AVAILABLE DATA section start

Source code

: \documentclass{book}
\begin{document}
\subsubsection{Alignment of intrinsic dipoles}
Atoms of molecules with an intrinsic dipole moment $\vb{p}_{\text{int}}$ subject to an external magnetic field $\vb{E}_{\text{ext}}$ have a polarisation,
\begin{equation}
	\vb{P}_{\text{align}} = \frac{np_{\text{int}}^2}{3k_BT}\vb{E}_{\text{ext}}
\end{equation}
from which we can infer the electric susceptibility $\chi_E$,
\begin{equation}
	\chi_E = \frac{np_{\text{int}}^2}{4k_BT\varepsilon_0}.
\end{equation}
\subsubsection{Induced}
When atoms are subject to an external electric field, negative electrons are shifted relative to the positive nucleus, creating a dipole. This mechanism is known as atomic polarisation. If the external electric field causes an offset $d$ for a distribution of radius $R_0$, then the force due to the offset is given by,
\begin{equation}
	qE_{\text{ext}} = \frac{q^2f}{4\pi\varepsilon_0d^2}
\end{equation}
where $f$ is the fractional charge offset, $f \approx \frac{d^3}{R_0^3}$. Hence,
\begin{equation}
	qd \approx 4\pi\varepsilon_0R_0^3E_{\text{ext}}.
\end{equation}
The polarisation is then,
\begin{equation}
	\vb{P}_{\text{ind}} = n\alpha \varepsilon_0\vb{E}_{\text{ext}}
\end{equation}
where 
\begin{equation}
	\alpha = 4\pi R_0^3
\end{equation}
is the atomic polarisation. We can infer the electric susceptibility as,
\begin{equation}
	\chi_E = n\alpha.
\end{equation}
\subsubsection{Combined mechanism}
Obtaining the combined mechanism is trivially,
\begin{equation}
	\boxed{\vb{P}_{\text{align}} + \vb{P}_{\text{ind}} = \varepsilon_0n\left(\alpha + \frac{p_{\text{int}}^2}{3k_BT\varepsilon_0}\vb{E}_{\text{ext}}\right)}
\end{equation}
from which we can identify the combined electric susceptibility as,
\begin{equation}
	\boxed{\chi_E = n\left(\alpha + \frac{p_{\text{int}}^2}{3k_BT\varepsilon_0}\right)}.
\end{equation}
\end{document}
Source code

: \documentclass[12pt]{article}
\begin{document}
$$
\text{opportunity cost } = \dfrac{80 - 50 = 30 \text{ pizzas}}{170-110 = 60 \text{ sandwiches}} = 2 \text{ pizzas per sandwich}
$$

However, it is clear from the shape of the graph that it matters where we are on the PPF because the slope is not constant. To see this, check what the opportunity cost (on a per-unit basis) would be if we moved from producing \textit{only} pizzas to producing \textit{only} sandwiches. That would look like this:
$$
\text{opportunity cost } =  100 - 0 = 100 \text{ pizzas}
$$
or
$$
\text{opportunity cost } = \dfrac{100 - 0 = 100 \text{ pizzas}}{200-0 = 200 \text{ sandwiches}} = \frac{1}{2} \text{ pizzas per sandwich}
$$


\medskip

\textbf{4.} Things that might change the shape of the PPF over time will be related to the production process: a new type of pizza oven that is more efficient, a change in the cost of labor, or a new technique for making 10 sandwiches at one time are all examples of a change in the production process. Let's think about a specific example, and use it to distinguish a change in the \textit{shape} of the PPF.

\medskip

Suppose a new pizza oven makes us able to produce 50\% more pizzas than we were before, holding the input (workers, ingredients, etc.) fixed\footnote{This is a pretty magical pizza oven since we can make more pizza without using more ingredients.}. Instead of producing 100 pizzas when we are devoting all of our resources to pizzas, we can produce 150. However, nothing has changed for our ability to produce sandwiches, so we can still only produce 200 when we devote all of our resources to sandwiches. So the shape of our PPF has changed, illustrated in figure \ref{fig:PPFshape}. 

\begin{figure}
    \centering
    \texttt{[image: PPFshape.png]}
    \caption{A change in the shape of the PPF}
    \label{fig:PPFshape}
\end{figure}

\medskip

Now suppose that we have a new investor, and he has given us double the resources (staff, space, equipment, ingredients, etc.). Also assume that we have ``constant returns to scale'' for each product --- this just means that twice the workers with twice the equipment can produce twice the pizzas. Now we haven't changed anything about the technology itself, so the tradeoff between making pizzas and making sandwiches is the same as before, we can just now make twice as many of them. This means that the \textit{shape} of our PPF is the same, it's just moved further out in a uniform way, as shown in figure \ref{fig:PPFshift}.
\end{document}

AVAILABLE DATA section end

= ASSIGNED TASK =
All of the entries above need to be reproduced exactly.

= RESPONSE BOX =
Source code

: \documentclass{book}
\begin{document}
\subsubsection{Alignment of intrinsic dipoles}
Atoms of molecules with an intrinsic dipole moment $\vb{p}_{\text{int}}$ subject to an external magnetic field $\vb{E}_{\text{ext}}$ have a polarisation,
\begin{equation}
	\vb{P}_{\text{align}} = \frac{np_{\text{int}}^2}{3k_BT}\vb{E}_{\text{ext}}
\end{equation}
from which we can infer the electric susceptibility $\chi_E$,
\begin{equation}
	\chi_E = \frac{np_{\text{int}}^2}{4k_BT\varepsilon_0}.
\end{equation}
\subsubsection{Induced}
When atoms are subject to an external electric field, negative electrons are shifted relative to the positive nucleus, creating a dipole. This mechanism is known as atomic polarisation. If the external electric field causes an offset $d$ for a distribution of radius $R_0$, then the force due to the offset is given by,
\begin{equation}
	qE_{\text{ext}} = \frac{q^2f}{4\pi\varepsilon_0d^2}
\end{equation}
where $f$ is the fractional charge offset, $f \approx \frac{d^3}{R_0^3}$. Hence,
\begin{equation}
	qd \approx 4\pi\varepsilon_0R_0^3E_{\text{ext}}.
\end{equation}
The polarisation is then,
\begin{equation}
	\vb{P}_{\text{ind}} = n\alpha \varepsilon_0\vb{E}_{\text{ext}}
\end{equation}
where 
\begin{equation}
	\alpha = 4\pi R_0^3
\end{equation}
is the atomic polarisation. We can infer the electric susceptibility as,
\begin{equation}
	\chi_E = n\alpha.
\end{equation}
\subsubsection{Combined mechanism}
Obtaining the combined mechanism is trivially,
\begin{equation}
	\boxed{\vb{P}_{\text{align}} + \vb{P}_{\text{ind}} = \varepsilon_0n\left(\alpha + \frac{p_{\text{int}}^2}{3k_BT\varepsilon_0}\vb{E}_{\text{ext}}\right)}
\end{equation}
from which we can identify the combined electric susceptibility as,
\begin{equation}
	\boxed{\chi_E = n\left(\alpha + \frac{p_{\text{int}}^2}{3k_BT\varepsilon_0}\right)}.
\end{equation}
\end{document}
Source code

: \documentclass[12pt]{article}
\begin{document}
$$
\text{opportunity cost } = \dfrac{80 - 50 = 30 \text{ pizzas}}{170-110 = 60 \text{ sandwiches}} = 2 \text{ pizzas per sandwich}
$$

However, it is clear from the shape of the graph that it matters where we are on the PPF because the slope is not constant. To see this, check what the opportunity cost (on a per-unit basis) would be if we moved from producing \textit{only} pizzas to producing \textit{only} sandwiches. That would look like this:
$$
\text{opportunity cost } =  100 - 0 = 100 \text{ pizzas}
$$
or
$$
\text{opportunity cost } = \dfrac{100 - 0 = 100 \text{ pizzas}}{200-0 = 200 \text{ sandwiches}} = \frac{1}{2} \text{ pizzas per sandwich}
$$


\medskip

\textbf{4.} Things that might change the shape of the PPF over time will be related to the production process: a new type of pizza oven that is more efficient, a change in the cost of labor, or a new technique for making 10 sandwiches at one time are all examples of a change in the production process. Let's think about a specific example, and use it to distinguish a change in the \textit{shape} of the PPF.

\medskip

Suppose a new pizza oven makes us able to produce 50\% more pizzas than we were before, holding the input (workers, ingredients, etc.) fixed\footnote{This is a pretty magical pizza oven since we can make more pizza without using more ingredients.}. Instead of producing 100 pizzas when we are devoting all of our resources to pizzas, we can produce 150. However, nothing has changed for our ability to produce sandwiches, so we can still only produce 200 when we devote all of our resources to sandwiches. So the shape of our PPF has changed, illustrated in figure \ref{fig:PPFshape}. 

\begin{figure}
    \centering
    \texttt{[image: PPFshape.png]}
    \caption{A change in the shape of the PPF}
    \label{fig:PPFshape}
\end{figure}

\medskip

Now suppose that we have a new investor, and he has given us double the resources (staff, space, equipment, ingredients, etc.). Also assume that we have ``constant returns to scale'' for each product --- this just means that twice the workers with twice the equipment can produce twice the pizzas. Now we haven't changed anything about the technology itself, so the tradeoff between making pizzas and making sandwiches is the same as before, we can just now make twice as many of them. This means that the \textit{shape} of our PPF is the same, it's just moved further out in a uniform way, as shown in figure \ref{fig:PPFshift}.
\end{document}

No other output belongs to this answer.